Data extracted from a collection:

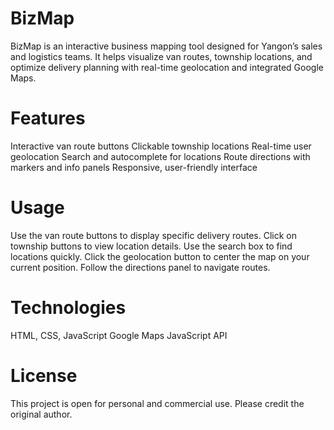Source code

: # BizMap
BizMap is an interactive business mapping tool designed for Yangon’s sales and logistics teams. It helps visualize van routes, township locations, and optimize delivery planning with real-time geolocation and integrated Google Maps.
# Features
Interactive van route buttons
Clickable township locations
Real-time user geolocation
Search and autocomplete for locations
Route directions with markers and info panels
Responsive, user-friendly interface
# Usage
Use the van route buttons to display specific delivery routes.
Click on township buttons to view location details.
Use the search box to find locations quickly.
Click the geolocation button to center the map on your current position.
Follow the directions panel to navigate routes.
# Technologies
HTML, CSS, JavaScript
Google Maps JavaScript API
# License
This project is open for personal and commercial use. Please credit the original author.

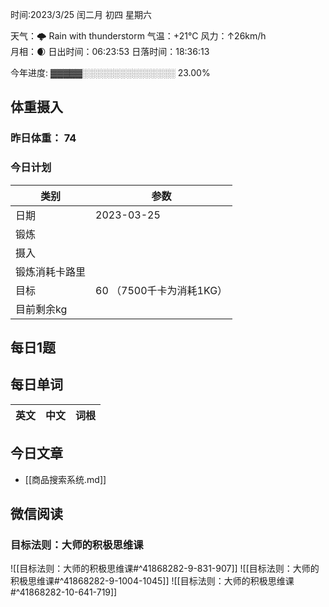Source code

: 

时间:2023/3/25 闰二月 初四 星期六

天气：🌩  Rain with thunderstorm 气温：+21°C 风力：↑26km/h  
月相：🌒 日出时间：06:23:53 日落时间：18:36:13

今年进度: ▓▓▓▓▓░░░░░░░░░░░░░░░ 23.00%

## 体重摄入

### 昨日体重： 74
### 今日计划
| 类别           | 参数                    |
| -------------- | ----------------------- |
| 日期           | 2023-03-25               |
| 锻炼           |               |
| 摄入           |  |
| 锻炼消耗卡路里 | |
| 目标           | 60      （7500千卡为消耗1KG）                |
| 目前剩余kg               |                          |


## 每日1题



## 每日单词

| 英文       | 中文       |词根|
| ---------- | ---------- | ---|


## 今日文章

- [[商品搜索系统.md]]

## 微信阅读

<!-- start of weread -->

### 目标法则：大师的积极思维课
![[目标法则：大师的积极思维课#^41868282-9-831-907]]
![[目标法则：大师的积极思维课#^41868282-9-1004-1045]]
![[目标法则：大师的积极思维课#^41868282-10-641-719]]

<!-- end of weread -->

[YOUR ASSIGNMENT] Exact repeats of the lines from the first one in the data through the line containing "Interactive van route buttons" make up the answer. Pictures do not.

[REPLY]
Source code

: # BizMap
BizMap is an interactive business mapping tool designed for Yangon’s sales and logistics teams. It helps visualize van routes, township locations, and optimize delivery planning with real-time geolocation and integrated Google Maps.
# Features
Interactive van route buttons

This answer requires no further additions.